Take from the material every line containing the string "Christians" and copy it.

• _Recorded data_
- - -
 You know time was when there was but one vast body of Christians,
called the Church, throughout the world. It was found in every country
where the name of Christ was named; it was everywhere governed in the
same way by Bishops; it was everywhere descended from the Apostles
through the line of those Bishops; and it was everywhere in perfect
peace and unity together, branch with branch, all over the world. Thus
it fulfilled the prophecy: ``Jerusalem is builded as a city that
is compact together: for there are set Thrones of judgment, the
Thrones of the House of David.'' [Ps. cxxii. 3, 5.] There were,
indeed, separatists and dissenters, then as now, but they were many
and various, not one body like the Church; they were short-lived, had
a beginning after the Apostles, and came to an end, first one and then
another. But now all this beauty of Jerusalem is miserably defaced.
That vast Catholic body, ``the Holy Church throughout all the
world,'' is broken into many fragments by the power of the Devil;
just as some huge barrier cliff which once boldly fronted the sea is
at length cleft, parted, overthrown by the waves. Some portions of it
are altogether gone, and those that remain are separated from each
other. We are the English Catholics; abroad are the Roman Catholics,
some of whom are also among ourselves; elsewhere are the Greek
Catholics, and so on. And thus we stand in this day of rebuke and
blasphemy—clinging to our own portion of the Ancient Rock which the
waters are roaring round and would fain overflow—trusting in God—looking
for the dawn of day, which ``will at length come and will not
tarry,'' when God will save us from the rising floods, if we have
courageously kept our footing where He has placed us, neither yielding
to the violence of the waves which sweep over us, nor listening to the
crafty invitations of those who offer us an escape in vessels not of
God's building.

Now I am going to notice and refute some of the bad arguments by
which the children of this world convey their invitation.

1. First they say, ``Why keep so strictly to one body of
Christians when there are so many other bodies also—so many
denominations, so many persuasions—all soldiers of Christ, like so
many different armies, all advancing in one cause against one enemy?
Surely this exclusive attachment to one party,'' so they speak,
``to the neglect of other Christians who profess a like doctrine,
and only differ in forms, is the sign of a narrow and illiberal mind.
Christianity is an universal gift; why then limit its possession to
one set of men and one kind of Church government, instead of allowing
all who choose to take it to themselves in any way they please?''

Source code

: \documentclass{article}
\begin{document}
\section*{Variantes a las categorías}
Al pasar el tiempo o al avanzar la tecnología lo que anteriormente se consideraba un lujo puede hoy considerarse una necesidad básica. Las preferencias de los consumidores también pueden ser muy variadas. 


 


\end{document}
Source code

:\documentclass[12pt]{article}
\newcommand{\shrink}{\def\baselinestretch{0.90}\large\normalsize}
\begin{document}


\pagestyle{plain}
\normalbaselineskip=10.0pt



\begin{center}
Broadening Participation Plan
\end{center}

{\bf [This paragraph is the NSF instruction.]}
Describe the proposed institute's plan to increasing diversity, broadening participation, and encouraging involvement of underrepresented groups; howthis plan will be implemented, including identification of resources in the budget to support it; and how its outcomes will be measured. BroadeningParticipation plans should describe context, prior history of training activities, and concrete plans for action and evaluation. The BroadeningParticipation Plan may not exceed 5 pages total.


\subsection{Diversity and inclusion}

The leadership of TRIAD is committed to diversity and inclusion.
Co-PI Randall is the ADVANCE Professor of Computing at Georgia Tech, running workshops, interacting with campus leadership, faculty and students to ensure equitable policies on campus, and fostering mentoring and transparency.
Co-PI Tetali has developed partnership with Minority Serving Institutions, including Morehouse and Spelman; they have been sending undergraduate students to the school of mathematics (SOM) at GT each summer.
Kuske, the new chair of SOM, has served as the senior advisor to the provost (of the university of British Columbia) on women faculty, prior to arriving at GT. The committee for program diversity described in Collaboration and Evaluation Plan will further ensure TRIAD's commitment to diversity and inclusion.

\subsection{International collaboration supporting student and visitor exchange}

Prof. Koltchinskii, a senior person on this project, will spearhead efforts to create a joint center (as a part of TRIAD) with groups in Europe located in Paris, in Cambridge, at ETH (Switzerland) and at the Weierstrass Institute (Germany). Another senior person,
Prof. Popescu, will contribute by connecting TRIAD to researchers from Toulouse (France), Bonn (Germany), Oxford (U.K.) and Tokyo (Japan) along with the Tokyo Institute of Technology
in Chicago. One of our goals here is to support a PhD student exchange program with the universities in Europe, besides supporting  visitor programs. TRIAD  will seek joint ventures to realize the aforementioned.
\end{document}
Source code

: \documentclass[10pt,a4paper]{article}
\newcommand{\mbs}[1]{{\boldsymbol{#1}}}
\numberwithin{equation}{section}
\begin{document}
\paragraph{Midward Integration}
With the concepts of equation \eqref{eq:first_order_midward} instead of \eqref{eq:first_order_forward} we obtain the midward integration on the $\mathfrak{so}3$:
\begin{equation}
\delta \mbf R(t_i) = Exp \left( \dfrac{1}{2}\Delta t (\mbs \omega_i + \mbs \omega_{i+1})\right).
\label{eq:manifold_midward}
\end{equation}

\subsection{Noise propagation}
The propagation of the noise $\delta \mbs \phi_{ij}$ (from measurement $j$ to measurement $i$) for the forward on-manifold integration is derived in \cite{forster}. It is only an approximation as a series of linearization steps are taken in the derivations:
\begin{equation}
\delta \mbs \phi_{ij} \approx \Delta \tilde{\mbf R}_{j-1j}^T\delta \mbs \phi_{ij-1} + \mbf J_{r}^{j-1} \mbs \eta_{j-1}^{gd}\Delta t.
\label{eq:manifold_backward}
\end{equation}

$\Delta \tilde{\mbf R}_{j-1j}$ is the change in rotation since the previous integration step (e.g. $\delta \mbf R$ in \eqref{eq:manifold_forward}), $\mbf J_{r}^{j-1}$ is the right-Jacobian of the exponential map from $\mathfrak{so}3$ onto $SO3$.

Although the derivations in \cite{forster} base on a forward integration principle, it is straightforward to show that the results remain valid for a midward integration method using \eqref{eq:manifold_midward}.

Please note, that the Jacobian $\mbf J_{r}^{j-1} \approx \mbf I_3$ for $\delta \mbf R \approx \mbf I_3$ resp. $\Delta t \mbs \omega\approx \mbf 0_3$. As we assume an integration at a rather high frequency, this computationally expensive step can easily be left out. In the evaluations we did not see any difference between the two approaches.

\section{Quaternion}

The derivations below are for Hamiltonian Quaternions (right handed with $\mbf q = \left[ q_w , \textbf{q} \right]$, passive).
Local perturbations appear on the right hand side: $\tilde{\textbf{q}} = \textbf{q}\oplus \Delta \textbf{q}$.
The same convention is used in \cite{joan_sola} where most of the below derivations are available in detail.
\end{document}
- - -
• _Your response_
 You know time was when there was but one vast body of Christians,
Christians when there are so many other bodies also—so many
``to the neglect of other Christians who profess a like doctrine,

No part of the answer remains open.